Let's get back to the reasons given by the rules, for which reviews may be entertained. No matter how plausible they may sound, I do not think they are good enough reasons to cause the highest court of the land to overturn its previous decisions, which I think must remain revered until the issues come up again in different cases, where the Court may depart from its previous position as allowed by the Constitution. The present arrangement is heavily susceptible to abuse, especially when some people think that for reviews, new Justices may be added to the original panel. In at least one of the famous reviews of the Court, only the new Justices made the difference, and it does not project a good image of the Court.

It should be expected that when parties litigate in the Supreme Court, they would be diligent enough and present their best case as possible. The Court is equally expected to reflect carefully and adequately on the issues before it presents its judgment. Nobody would expect a perfect process; however, when all the players put in their very best efforts at the first instance, there must be no basis for the reasons provided in the rules to occasion a second chance for the Court to possibly change its earlier decision.

The Very Best Practice

I would stick to just one jurisdiction because in my view, it is working perfectly notwithstanding uproars in certain sections about some of their decisions. I am referring to the American system. Just in the last week, the US Supreme Court handed down two landmark decisions that mattered very much to American people. On Friday, June 26th, 2015, the Court made a tremendously transformative decision in a five 5-4 opinion to allow same-sex partners all over America to marry if they so wish. Just a day earlier, the same Court had upheld a key provision in President Obama's healthcare law, the Affordable Care Act, whose survival had been under severe threat by powerful politicians and key players in America.

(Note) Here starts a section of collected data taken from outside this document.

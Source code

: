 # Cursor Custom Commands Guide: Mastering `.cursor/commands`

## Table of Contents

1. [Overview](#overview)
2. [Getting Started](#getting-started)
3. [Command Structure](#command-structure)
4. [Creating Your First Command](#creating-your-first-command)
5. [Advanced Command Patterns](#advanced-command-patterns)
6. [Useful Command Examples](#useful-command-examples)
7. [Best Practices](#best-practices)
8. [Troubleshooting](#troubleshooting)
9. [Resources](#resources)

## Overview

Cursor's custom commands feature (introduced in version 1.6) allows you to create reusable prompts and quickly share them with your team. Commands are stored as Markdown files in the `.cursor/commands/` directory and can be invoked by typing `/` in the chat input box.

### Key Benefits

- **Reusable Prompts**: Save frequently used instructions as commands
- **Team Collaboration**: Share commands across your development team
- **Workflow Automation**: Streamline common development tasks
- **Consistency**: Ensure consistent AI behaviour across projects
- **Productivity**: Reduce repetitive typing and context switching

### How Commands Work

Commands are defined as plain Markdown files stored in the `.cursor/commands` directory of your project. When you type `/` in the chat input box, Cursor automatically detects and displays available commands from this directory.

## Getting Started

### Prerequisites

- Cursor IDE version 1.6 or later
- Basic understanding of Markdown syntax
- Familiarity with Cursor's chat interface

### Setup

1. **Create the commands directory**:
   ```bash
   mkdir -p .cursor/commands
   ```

It is important to note that these decisions were close, particularly, the gay marriage one. They are landmark decisions, which bother many Americans, particularly, the religious conservatives and powerful Republican party politicians who have appointed majority of the Justices of the present Supreme Court. The dissent in both cases was very strong and fiery, with some sort of attacks by some of the Justices on their colleagues who had decided otherwise. Notwithstanding all of these, it shall never cross anybody's mind to attempt to ask the Court to re-look at the questions in the same cases. They are the decisions of the American Supreme Court, and they have come to stay. Only aspects of them may arise in different cases in the future for the Court's attention.

Some of the reasons for this orderly nature in the US include the fact that the Justices of the Supreme Court are always nine, although their Constitution, just as ours, does not place a ceiling on the number of Justices that may be appointed to the Court. Also, all of the Justices sit on every case that the Court deems worthy of hearing. This Court is much more respectable than the one created under our 1992 Constitution.

The Way Forward for Our Supreme Court

I doubt very much if the powers that be would pay heed to these suggestions, which may be seen largely as radical. However, I think the best way forward is to cut the number of our Supreme Court Justices to nine; all of them must sit on every case that comes to the Court; and the Court must never review its decision in the same case. These would require some amendments of the Constitution, and I know it may be tough in our overwhelmingly conservative Ghana, but it shall be very useful if we can have the will and courage to effect it.